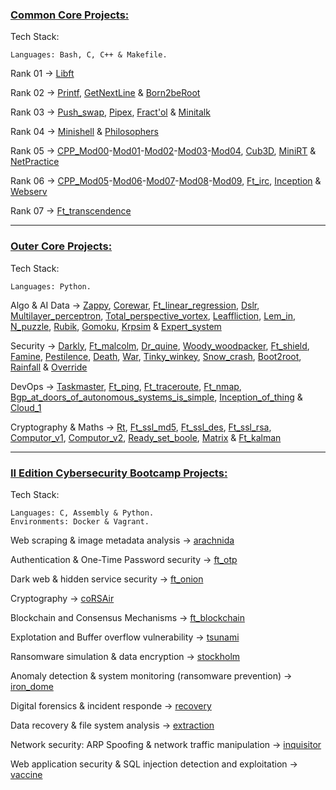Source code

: ### [Common Core Projects:](https://github.com/bavba/42_School/tree/main/Common_Core/)

Tech Stack:
	
	Languages: Bash, C, C++ & Makefile.

Rank 01 -> [Libft](https://github.com/bavba/42_School/tree/main/Common_Core/Rank_01/Libft)

Rank 02 -> [Printf](https://github.com/bavba/42_School/tree/main/Common_Core/Rank_02/Printf), [GetNextLine](https://github.com/bavba/42_School/tree/main/Common_Core/Rank_02/GetNextLine) & [Born2beRoot](https://github.com/bavba/42_School/tree/main/Common_Core/Rank_02/Born2beRoot)

Rank 03 -> [Push_swap](https://github.com/bavba/42_School/tree/main/Common_Core/Rank_03/Push_swap), [Pipex](https://github.com/bavba/42_School/tree/main/Common_Core/Rank_03/Pipex), [Fract'ol](https://github.com/bavba/42_School/tree/main/Common_Core/Rank_03/Fractol) & [Minitalk](https://github.com/bavba/42_School/tree/main/Common_Core/Rank_03/Minitalk)

Rank 04 -> [Minishell](https://github.com/bavba/42_School/tree/main/Common_Core/Rank_04/Minishell) & [Philosophers](https://github.com/bavba/42_School/tree/main/Common_Core/Rank_04/Philosophers)

Rank 05 -> [CPP_Mod00](https://github.com/bavba/42_School/tree/main/Common_Core/Rank_05/CPP_Mod00)-[Mod01](https://github.com/bavba/42_School/tree/main/Common_Core/Rank_05/CPP_Mod01)-[Mod02](https://github.com/bavba/42_School/tree/main/Common_Core/Rank_05/CPP_Mod02)-[Mod03](https://github.com/bavba/42_School/tree/main/Common_Core/Rank_05/CPP_Mod03)-[Mod04](https://github.com/bavba/42_School/tree/main/Common_Core/Rank_05/CPP_Mod04), [Cub3D](https://github.com/bavba/42_School/tree/main/Common_Core/Rank_05/Cub3D), [MiniRT](https://github.com/bavba/42_School/tree/main/Common_Core/Rank_05/Cub3D) & [NetPractice](https://github.com/bavba/42_School/tree/main/Common_Core/Rank_05/NetPractice)

Rank 06 -> [CPP_Mod05](https://github.com/bavba/42_School/tree/main/Common_Core/Rank_06/CPP_Mod05)-[Mod06](https://github.com/bavba/42_School/tree/main/Common_Core/Rank_06/CPP_Mod06)-[Mod07](https://github.com/bavba/42_School/tree/main/Common_Core/Rank_06/CPP_Mod07)-[Mod08](https://github.com/bavba/42_School/tree/main/Common_Core/Rank_06/CPP_Mod08)-[Mod09](https://github.com/bavba/42_School/tree/main/Common_Core/Rank_06/CPP_mod09), [Ft_irc](https://github.com/bavba/42_School/tree/main/Common_Core/Rank_06/Ft_irc), [Inception](https://github.com/bavba/42_School/tree/main/Common_Core/Rank_06/Inception) & [Webserv](https://github.com/bavba/42_School/tree/main/Common_Core/Rank_06/Webserv) 

Rank 07 -> [Ft_transcendence](https://github.com/bavba/42_School/tree/main/Common_Core/Rank_07/Ft_transcendence)

___

### [Outer Core Projects:](https://github.com/bavba/42_School/tree/main/Outer_Core/)

Tech Stack:
	
	Languages: Python.

Algo & AI Data -> [Zappy](https://github.com/bavba/42_School/tree/main/Outer_Core/Algo_and_AI_Data/Zappy), [Corewar](https://github.com/bavba/42_School/tree/main/Outer_Core/Algo_and_AI_Data/Corewar), [Ft_linear_regression](https://github.com/bavba/42_School/tree/main/Outer_Core/Algo_and_AI_Data/Ft_linear_regression), [Dslr](https://github.com/bavba/42_School/tree/main/Outer_core/Algo_and_AI_Data/Dslr), [Multilayer_perceptron](https://github.com/bavba/42_School/tree/main/Outer_core/Algo_and_AI_Data/Multilayer_perceptron), [Total_perspective_vortex](https://github.com/bavba/42_School/tree/main/Outer_core/Algo_and_AI_Data/Total_perspective_vortex), [Leaffliction](https://github.com/bavba/42_School/tree/main/Outer_core/Algo_and_AI_Data/Leaffliction), [Lem_in](https://github.com/bavba/42_School/tree/main/Outer_core/Algo_and_AI_Data/Lem_in), [N_puzzle](https://github.com/bavba/42_School/tree/main/Outer_core/Algo_and_AI_Data/N_puzzle), [Rubik](https://github.com/bavba/42_School/tree/main/Outer_core/Algo_and_AI_Data/Rubik), [Gomoku](https://github.com/bavba/42_School/tree/main/Outer_core/Algo_and_AI_Data/Gokmoku), [Krpsim](https://github.com/bavba/42_School/tree/main/Outer_core/Algo_and_AI_Data/Krpsim) & [Expert_system](https://github.com/bavba/42_School/tree/main/Outer_core/Algo_and_AI_Data/Expert_system)

Security -> [Darkly](https://github.com/bavba/42_School/tree/main/Outer_Core/Security/Darkly), [Ft_malcolm](https://github.com/bavba/42_School/tree/main/Outer_Core/Security/Ft_malcolm), [Dr_quine](https://github.com/bavba/42_School/tree/main/Outer_Core/Security/Dr_quine), [Woody_woodpacker](https://github.com/bavba/42_School/tree/main/Outer_Core/Security/Woody_woodpacker), [Ft_shield](https://github.com/bavba/42_School/tree/main/Outer_Core/Security/Ft_shield), [Famine](https://github.com/bavba/42_School/tree/main/Outer_Core/Security/Famine), [Pestilence](https://github.com/bavba/42_School/tree/main/Outer_Core/Security/Pestilence), [Death](https://github.com/bavba/42_School/tree/main/Outer_Core/Security/Death), [War](https://github.com/bavba/42_School/tree/main/Outer_Core/Security/War), [Tinky_winkey](https://github.com/bavba/42_School/tree/main/Outer_Core/Security/Tinky_winkey), [Snow_crash](https://github.com/bavba/42_School/tree/main/Outer_Core/Security/Snow_crash), [Boot2root](https://github.com/bavba/42_School/tree/main/Outer_Core/Security/Boot2root), [Rainfall](https://github.com/bavba/42_School/tree/main/Outer_Core/Security/Rainfall) & [Override](https://github.com/bavba/42_School/tree/main/Outer_Core/Security/Override)

DevOps -> [Taskmaster](https://github.com/bavba/42_School/tree/main/Outer_Core/Devops/Taskmaster), [Ft_ping](https://github.com/bavba/42_School/tree/main/Outer_Core/Devops/Ft_ping), [Ft_traceroute](https://github.com/bavba/42_School/tree/main/Outer_Core/Devops/Ft_traceroute), [Ft_nmap](https://github.com/bavba/42_School/tree/main/Outer_Core/Devops/Ft_nmap), [Bgp_at_doors_of_autonomous_systems_is_simple](https://github.com/bavba/42_School/tree/main/Outer_Core/Devops/Bgp_at_doors_of_autonomous_systems_is_simple), [Inception_of_thing](https://github.com/bavba/42_School/tree/main/Outer_Core/Devops/Inception_of_things) & [Cloud_1](https://github.com/bavba/42_School/tree/main/Outer_Core/Devops/Cloud_1)

Cryptography & Maths -> [Rt](https://github.com/bavba/42_School/tree/main/Outer_Core/Cryptography_and_Maths/Rt), [Ft_ssl_md5](https://github.com/bavba/42_School/tree/main/Outer_Core/Cryptography_and_Maths/Ft_ssl_md5), [Ft_ssl_des](https://github.com/bavba/42_School/tree/main/Outer_Core/Cryptography_and_Maths/Ft_ssl_des), [Ft_ssl_rsa](https://github.com/bavba/42_School/tree/main/Outer_Core/Cryptography_and_Maths/Ft_ssl_rsa), [Computor_v1](https://github.com/bavba/42_School/tree/main/Outer_Core/Cryptography_and_Maths/Computor_v1), [Computor_v2](https://github.com/bavba/42_School/tree/main/Outer_Core/Cryptography_and_Maths/Computor_v2), [Ready_set_boole](https://github.com/bavba/42_School/tree/main/Outer_Core/Cryptography_and_Maths/Ready_set_boole), [Matrix](https://github.com/bavba/42_School/tree/main/Outer_Core/Cryptography_and_Maths/Matrix) & [Ft_kalman](https://github.com/bavba/42_School/tree/main/Outer_Core/Cryptography_and_Maths/Ft_Kalman)
___

### [II Edition Cybersecurity Bootcamp Projects:](https://github.com/bavba/42_School/tree/main/Cybersecurity_bootcamp)

Tech Stack:
	
	Languages: C, Assembly & Python.
	Environments: Docker & Vagrant.

Web scraping & image metadata analysis -> [arachnida](https://github.com/bavba/42_School/tree/main/Cybersecurity_bootcamp/arachnida)

Authentication & One-Time Password security -> [ft_otp](https://github.com/bavba/42_School/tree/main/Cybersecurity_bootcamp/ft_otp)

Dark web & hidden service security -> [ft_onion](https://github.com/bavba/42_School/tree/main/Cybersecurity_bootcamp/ft_onion) 

Cryptography -> [coRSAir](https://github.com/bavba/42_School/tree/main/Cybersecurity_bootcamp/coRSAir)

Blockchain and Consensus Mechanisms -> [ft_blockchain](https://github.com/bavba/42_School/tree/main/Cybersecurity_bootcamp/ft_blockchain)

Explotation and Buffer overflow vulnerability -> [tsunami](https://github.com/bavba/42_School/tree/main/Cybersecurity_bootcamp/tsunami)

Ransomware simulation & data encryption -> [stockholm](https://github.com/bavba/42_School/tree/main/Cybersecurity_bootcamp/stockholm)

Anomaly detection & system monitoring (ransomware prevention) -> [iron_dome](https://github.com/bavba/42_School/tree/main/Cybersecurity_bootcamp/iron_dome)

Digital forensics & incident responde -> [recovery](https://github.com/bavba/42_School/tree/main/Cybersecurity_bootcamp/recovery)

Data recovery & file system analysis -> [extraction](https://github.com/bavba/42_School/tree/main/Cybersecurity_bootcamp/extraction)

Network security: ARP Spoofing & network traffic manipulation -> [inquisitor](https://github.com/bavba/42_School/tree/main/Cybersecurity_bootcamp/inquisitor)

Web application security & SQL injection detection and exploitation -> [vaccine](https://github.com/bavba/42_School/tree/main/Cybersecurity_bootcamp/vaccine)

- - -

■ **Work to be completed**
All lines in the listing above from the line containing "Environments: Docker & Vagrant." to the line containing "Blockchain and Consensus", inclusive, should be retyped exactly; no other lines should appear.

■ **Response to the task**
	Environments: Docker & Vagrant.

Web scraping & image metadata analysis -> [arachnida](https://github.com/bavba/42_School/tree/main/Cybersecurity_bootcamp/arachnida)

Authentication & One-Time Password security -> [ft_otp](https://github.com/bavba/42_School/tree/main/Cybersecurity_bootcamp/ft_otp)

Dark web & hidden service security -> [ft_onion](https://github.com/bavba/42_School/tree/main/Cybersecurity_bootcamp/ft_onion) 

Cryptography -> [coRSAir](https://github.com/bavba/42_School/tree/main/Cybersecurity_bootcamp/coRSAir)

Blockchain and Consensus Mechanisms -> [ft_blockchain](https://github.com/bavba/42_School/tree/main/Cybersecurity_bootcamp/ft_blockchain)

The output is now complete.